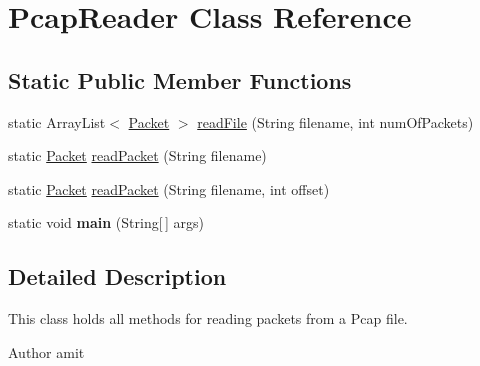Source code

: \hypertarget{class_pcap_reader}{\section{Pcap\-Reader Class Reference}
\label{class_pcap_reader}
}
\subsection*{Static Public Member Functions}
\begin{DoxyCompactItemize}
\item 
static Array\-List$<$ \hyperlink{class_packet}{Packet} $>$ \hyperlink{class_pcap_reader_a2b96ae4b1eeab28b808aa3bb2f6bcafd}{read\-File} (String filename, int num\-Of\-Packets)
\item 
static \hyperlink{class_packet}{Packet} \hyperlink{class_pcap_reader_a52de923b89cbe077fa30ab1fafc3d4c8}{read\-Packet} (String filename)
\item 
static \hyperlink{class_packet}{Packet} \hyperlink{class_pcap_reader_a3d07d30f780c0ecf09ab6b8d38930dbb}{read\-Packet} (String filename, int offset)
\item 
\hypertarget{class_pcap_reader_a3f57ae8d5071abdf1c3de086d2b1f892}{static void {\bfseries main} (String\mbox{[}$\,$\mbox{]} args)}\label{class_pcap_reader_a3f57ae8d5071abdf1c3de086d2b1f892}

\end{DoxyCompactItemize}


\subsection{Detailed Description}
This class holds all methods for reading packets from a Pcap file. \begin{DoxyAuthor}{Author}
amit 
\end{DoxyAuthor}


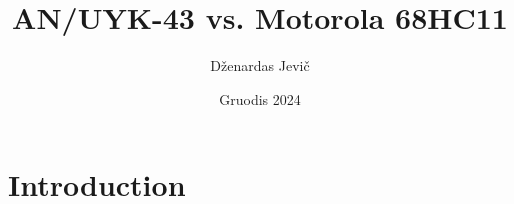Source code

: \documentclass{article}
\title{AN/UYK-43 vs. Motorola 68HC11}
\author{Dženardas Jevič}
\date{Gruodis 2024}
\begin{document}
\maketitle

\section{Introduction}
\end{document}
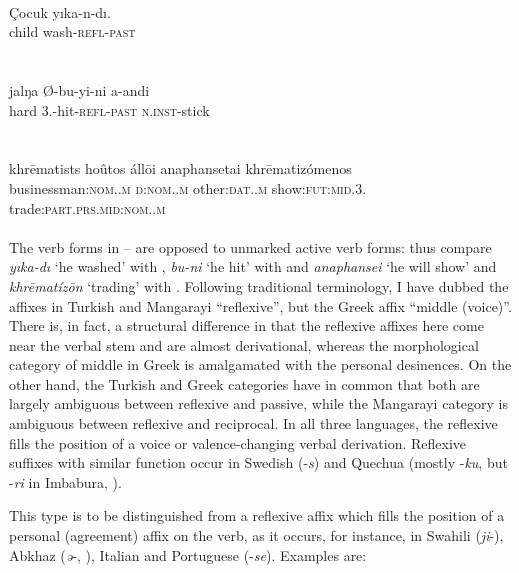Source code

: \ea\label{ex:E16}
\\
\gll Çocuk  yıka-n-dı.\\
 child  wash-\textsc{refl}-\textsc{past}\\
\\
\z
\noindent \ea\label{ex:E17}
 \\
\gll jalŋa  Ø-bu-yi-ni  a-andi\\
hard  3.\glsg-hit-\textsc{refl}-\textsc{past}  \textsc{n}.\textsc{inst}-stick\\
\\
\z
\noindent \ea\label{ex:E18}
\\
\gll   khr\=ematists  hoûtos áll\=oi  anaphansetai  khr\=ematizómenos\\
 businessman:\textsc{nom}.\glsg.\textsc{m}  \textsc{d}:\textsc{nom}.\glsg.\textsc{m}  other:\textsc{dat}.\glsg.\textsc{m} {show:\textsc{fut}:\textsc{mid}.3.\glsg} trade:\textsc{part}.\textsc{prs}.\textsc{mid}:\textsc{nom}.\glsg.\textsc{m}\\
\\
\z
\noindent The verb forms in -- are opposed to unmarked active verb forms: thus compare \textit{yıka-dı} ‘he washed’ with , \textit{bu-ni} ‘he hit’ with  and \textit{anaphansei} ‘he will show’ and \textit{khr\=ematíz\=on} ‘trading’ with . Following traditional terminology, I have dubbed the affixes in Turkish and Mangarayi ``reflexive'', but the Greek affix ``middle (voice)''. There is, in fact, a structural difference in that the reflexive affixes here come near the verbal stem and are almost derivational, whereas the morphological category of middle in Greek is amalgamated with the personal desinences. On the other hand, the Turkish and Greek categories have in common that both are largely ambiguous between reflexive and passive, while the Mangarayi category is ambiguous between reflexive and reciprocal. In all three languages, the reflexive fills the position of a voice or valence-changing verbal derivation. Reflexive suffixes with similar function occur in Swedish (-\textit{s}) and Quechua (mostly -\textit{ku}, but -\textit{ri} in Imbabura, \citealt[90f]{Cole1982}).

This type is to be distinguished from a reflexive affix which fills the position of a personal (agreement) affix on the verb, as it occurs, for instance, in Swahili (\textit{ji}{}-), Abkhaz (\textit{ə}{}-, \citealt[77]{Hewitt1979}), Italian and Portuguese (-\textit{se}). Examples are:

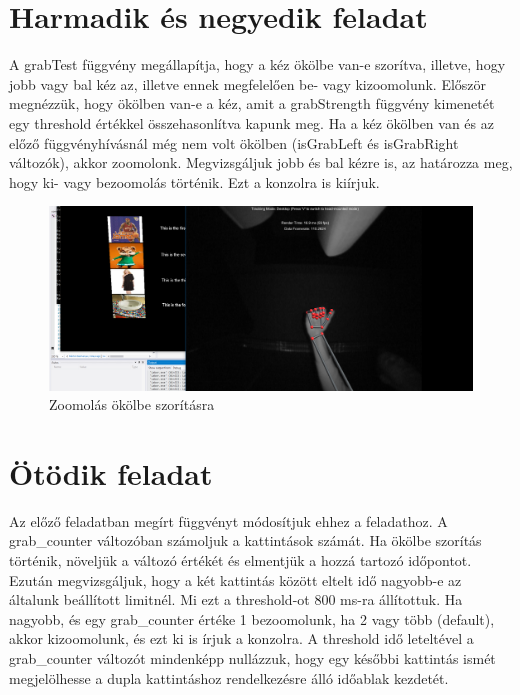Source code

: \section{Harmadik és negyedik feladat}
A grabTest függvény megállapítja, hogy a kéz ökölbe van-e szorítva, illetve, hogy jobb vagy bal kéz az, illetve ennek megfelelően be- vagy kizoomolunk. Először megnézzük, hogy ökölben van-e a kéz, amit a grabStrength függvény kimenetét egy threshold értékkel összehasonlítva kapunk meg. Ha a kéz ökölben van és az előző függvényhívásnál még nem volt ökölben (isGrabLeft és isGrabRight változók), akkor zoomolonk. Megvizsgáljuk jobb és bal kézre is, az határozza meg, hogy ki- vagy bezoomolás történik. Ezt a konzolra is kiírjuk.


\begin{figure}[!ht]
	\includegraphics[width=150mm,keepaspectratio]{figures/m10/3.png}
	\caption{Zoomolás ökölbe szorításra}
\end{figure}

\section{Ötödik feladat}
Az előző feladatban megírt függvényt módosítjuk ehhez a feladathoz. A grab\_counter változóban számoljuk a kattintások számát. Ha ökölbe szorítás történik, növeljük a változó értékét és elmentjük a hozzá tartozó időpontot. Ezután megvizsgáljuk, hogy a két kattintás között eltelt idő nagyobb-e az általunk beállított limitnél. Mi ezt a threshold-ot 800 ms-ra állítottuk. Ha nagyobb, és egy grab\_counter értéke 1 bezoomolunk, ha 2 vagy több (default), akkor kizoomolunk, és ezt ki is írjuk a konzolra. A threshold idő leteltével a grab\_counter változót mindenképp nullázzuk, hogy egy későbbi kattintás ismét megjelölhesse a dupla kattintáshoz rendelkezésre álló időablak kezdetét.


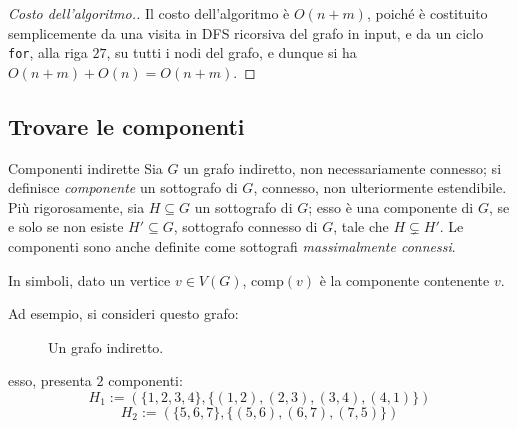 \documentclass[a4paper, 12pt]{report}
\begin{document}
    \begin{proof}[Costo dell'algoritmo.]
        Il costo dell'algoritmo è $O(n + m)$, poiché è costituito semplicemente da una visita in DFS ricorsiva del grafo in input, e da un ciclo \texttt{for}, alla riga $27$, su tutti i nodi del grafo, e dunque si ha $O(n + m) + O(n) = O(n + m)$.
    \end{proof}

    \subsection{Trovare le componenti}

    \begin{frameddefn}{Componenti indirette}
        Sia $G$ un grafo indiretto, non necessariamente connesso; si definisce \textit{componente} un sottografo di $G$, connesso, non ulteriormente estendibile. Più rigorosamente, sia $H \subseteq G$ un sottografo di $G$; esso è una componente di $G$, se e solo se non esiste $H' \subseteq G$, sottografo connesso di $G$, tale che $H \subsetneq H'$. Le componenti sono anche definite come sottografi \textit{massimalmente connessi}.

        In simboli, dato un vertice $v \in V(G)$, $\mathrm{comp}(v)$ è la componente contenente $v$.
    \end{frameddefn}

    \begin{example}
        Ad esempio, si consideri questo grafo:

        \begin{figure}[H]
            \centering
            \caption{Un grafo indiretto.}
        \end{figure}

        esso, presenta $2$ componenti: $$H_1 := (\{1, 2, 3, 4\}, \{(1, 2), (2, 3), (3, 4), (4, 1)\})$$ $$H_2 := (\{5, 6, 7\}, \{(5, 6), (6, 7), (7, 5)\})$$
    \end{example}
\end{document}

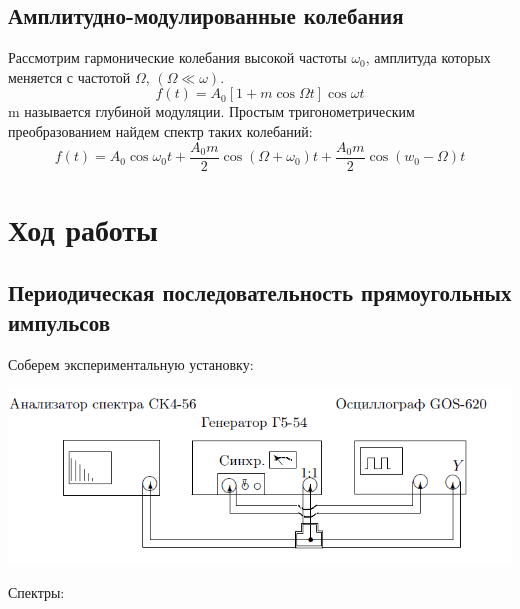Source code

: \documentclass[a4paper,12pt]{article}
\begin{document}
		\subsection{Амплитудно-модулированные колебания}
		Рассмотрим гармонические колебания высокой частоты $\omega_0$, амплитуда которых меняется с частотой $\Omega$, $\left(\Omega \ll \omega\right)$. 
		$$
		f(t) = A_0\left[1+m\cos\Omega t\right]\cos\omega t
		$$
		m называется глубиной модуляции. Простым тригонометрическим преобразованием найдем спектр таких колебаний:
		$$
		f(t) = A_0\cos\omega_0t + \frac{A_0m}{2}\cos\left(\Omega+\omega_0\right)t+\frac{A_0m}{2}\cos\left(w_0-\Omega\right)t
		$$
	\section{Ход работы}
		\subsection{Периодическая последовательность прямоугольных импульсов}
		Соберем экспериментальную установку:
		
		\includegraphics[width = 0.7\linewidth]{scheme1}
		
		Спектры:
		
\end{document}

### [Try it]
All of the records should be output exactly as they stand, with pictures omitted.

### [Answer for this exercise]
Source code

: \hypertarget{class_pcap_reader}{\section{Pcap\-Reader Class Reference}
\label{class_pcap_reader}
}
\subsection*{Static Public Member Functions}
\begin{DoxyCompactItemize}
\item 
static Array\-List$<$ \hyperlink{class_packet}{Packet} $>$ \hyperlink{class_pcap_reader_a2b96ae4b1eeab28b808aa3bb2f6bcafd}{read\-File} (String filename, int num\-Of\-Packets)
\item 
static \hyperlink{class_packet}{Packet} \hyperlink{class_pcap_reader_a52de923b89cbe077fa30ab1fafc3d4c8}{read\-Packet} (String filename)
\item 
static \hyperlink{class_packet}{Packet} \hyperlink{class_pcap_reader_a3d07d30f780c0ecf09ab6b8d38930dbb}{read\-Packet} (String filename, int offset)
\item 
\hypertarget{class_pcap_reader_a3f57ae8d5071abdf1c3de086d2b1f892}{static void {\bfseries main} (String\mbox{[}$\,$\mbox{]} args)}\label{class_pcap_reader_a3f57ae8d5071abdf1c3de086d2b1f892}

\end{DoxyCompactItemize}


\subsection{Detailed Description}
This class holds all methods for reading packets from a Pcap file. \begin{DoxyAuthor}{Author}
amit 
\end{DoxyAuthor}


Source code

: \documentclass{article}
\title{AN/UYK-43 vs. Motorola 68HC11}
\author{Dženardas Jevič}
\date{Gruodis 2024}
\begin{document}
\maketitle

\section{Introduction}
\end{document}
Source code

: \ea\label{ex:E16}
\\
\gll Çocuk  yıka-n-dı.\\
 child  wash-\textsc{refl}-\textsc{past}\\
\\
\z
\noindent \ea\label{ex:E17}
 \\
\gll jalŋa  Ø-bu-yi-ni  a-andi\\
hard  3.\glsg-hit-\textsc{refl}-\textsc{past}  \textsc{n}.\textsc{inst}-stick\\
\\
\z
\noindent \ea\label{ex:E18}
\\
\gll   khr\=ematists  hoûtos áll\=oi  anaphansetai  khr\=ematizómenos\\
 businessman:\textsc{nom}.\glsg.\textsc{m}  \textsc{d}:\textsc{nom}.\glsg.\textsc{m}  other:\textsc{dat}.\glsg.\textsc{m} {show:\textsc{fut}:\textsc{mid}.3.\glsg} trade:\textsc{part}.\textsc{prs}.\textsc{mid}:\textsc{nom}.\glsg.\textsc{m}\\
\\
\z
\noindent The verb forms in -- are opposed to unmarked active verb forms: thus compare \textit{yıka-dı} ‘he washed’ with , \textit{bu-ni} ‘he hit’ with  and \textit{anaphansei} ‘he will show’ and \textit{khr\=ematíz\=on} ‘trading’ with . Following traditional terminology, I have dubbed the affixes in Turkish and Mangarayi ``reflexive'', but the Greek affix ``middle (voice)''. There is, in fact, a structural difference in that the reflexive affixes here come near the verbal stem and are almost derivational, whereas the morphological category of middle in Greek is amalgamated with the personal desinences. On the other hand, the Turkish and Greek categories have in common that both are largely ambiguous between reflexive and passive, while the Mangarayi category is ambiguous between reflexive and reciprocal. In all three languages, the reflexive fills the position of a voice or valence-changing verbal derivation. Reflexive suffixes with similar function occur in Swedish (-\textit{s}) and Quechua (mostly -\textit{ku}, but -\textit{ri} in Imbabura, \citealt[90f]{Cole1982}).

This type is to be distinguished from a reflexive affix which fills the position of a personal (agreement) affix on the verb, as it occurs, for instance, in Swahili (\textit{ji}{}-), Abkhaz (\textit{ə}{}-, \citealt[77]{Hewitt1979}), Italian and Portuguese (-\textit{se}). Examples are:

Source code

: \section{Harmadik és negyedik feladat}
A grabTest függvény megállapítja, hogy a kéz ökölbe van-e szorítva, illetve, hogy jobb vagy bal kéz az, illetve ennek megfelelően be- vagy kizoomolunk. Először megnézzük, hogy ökölben van-e a kéz, amit a grabStrength függvény kimenetét egy threshold értékkel összehasonlítva kapunk meg. Ha a kéz ökölben van és az előző függvényhívásnál még nem volt ökölben (isGrabLeft és isGrabRight változók), akkor zoomolonk. Megvizsgáljuk jobb és bal kézre is, az határozza meg, hogy ki- vagy bezoomolás történik. Ezt a konzolra is kiírjuk.


\begin{figure}[!ht]
	\includegraphics[width=150mm,keepaspectratio]{figures/m10/3.png}
	\caption{Zoomolás ökölbe szorításra}
\end{figure}

\section{Ötödik feladat}
Az előző feladatban megírt függvényt módosítjuk ehhez a feladathoz. A grab\_counter változóban számoljuk a kattintások számát. Ha ökölbe szorítás történik, növeljük a változó értékét és elmentjük a hozzá tartozó időpontot. Ezután megvizsgáljuk, hogy a két kattintás között eltelt idő nagyobb-e az általunk beállított limitnél. Mi ezt a threshold-ot 800 ms-ra állítottuk. Ha nagyobb, és egy grab\_counter értéke 1 bezoomolunk, ha 2 vagy több (default), akkor kizoomolunk, és ezt ki is írjuk a konzolra. A threshold idő leteltével a grab\_counter változót mindenképp nullázzuk, hogy egy későbbi kattintás ismét megjelölhesse a dupla kattintáshoz rendelkezésre álló időablak kezdetét.


 \documentclass[a4paper, 12pt]{report}
\begin{document}
    \begin{proof}[Costo dell'algoritmo.]
        Il costo dell'algoritmo è $O(n + m)$, poiché è costituito semplicemente da una visita in DFS ricorsiva del grafo in input, e da un ciclo \texttt{for}, alla riga $27$, su tutti i nodi del grafo, e dunque si ha $O(n + m) + O(n) = O(n + m)$.
    \end{proof}

    \subsection{Trovare le componenti}

    \begin{frameddefn}{Componenti indirette}
        Sia $G$ un grafo indiretto, non necessariamente connesso; si definisce \textit{componente} un sottografo di $G$, connesso, non ulteriormente estendibile. Più rigorosamente, sia $H \subseteq G$ un sottografo di $G$; esso è una componente di $G$, se e solo se non esiste $H' \subseteq G$, sottografo connesso di $G$, tale che $H \subsetneq H'$. Le componenti sono anche definite come sottografi \textit{massimalmente connessi}.

        In simboli, dato un vertice $v \in V(G)$, $\mathrm{comp}(v)$ è la componente contenente $v$.
    \end{frameddefn}

    \begin{example}
        Ad esempio, si consideri questo grafo:

        \begin{figure}[H]
            \centering
            \caption{Un grafo indiretto.}
        \end{figure}

        esso, presenta $2$ componenti: $$H_1 := (\{1, 2, 3, 4\}, \{(1, 2), (2, 3), (3, 4), (4, 1)\})$$ $$H_2 := (\{5, 6, 7\}, \{(5, 6), (6, 7), (7, 5)\})$$
    \end{example}
\end{document}

Source code

: \documentclass[a4paper,12pt]{article}
\begin{document}
		\subsection{Амплитудно-модулированные колебания}
		Рассмотрим гармонические колебания высокой частоты $\omega_0$, амплитуда которых меняется с частотой $\Omega$, $\left(\Omega \ll \omega\right)$. 
		$$
		f(t) = A_0\left[1+m\cos\Omega t\right]\cos\omega t
		$$
		m называется глубиной модуляции. Простым тригонометрическим преобразованием найдем спектр таких колебаний:
		$$
		f(t) = A_0\cos\omega_0t + \frac{A_0m}{2}\cos\left(\Omega+\omega_0\right)t+\frac{A_0m}{2}\cos\left(w_0-\Omega\right)t
		$$
	\section{Ход работы}
		\subsection{Периодическая последовательность прямоугольных импульсов}
		Соберем экспериментальную установку:
		
		\includegraphics[width = 0.7\linewidth]{scheme1}
		
		Спектры:
		
\end{document}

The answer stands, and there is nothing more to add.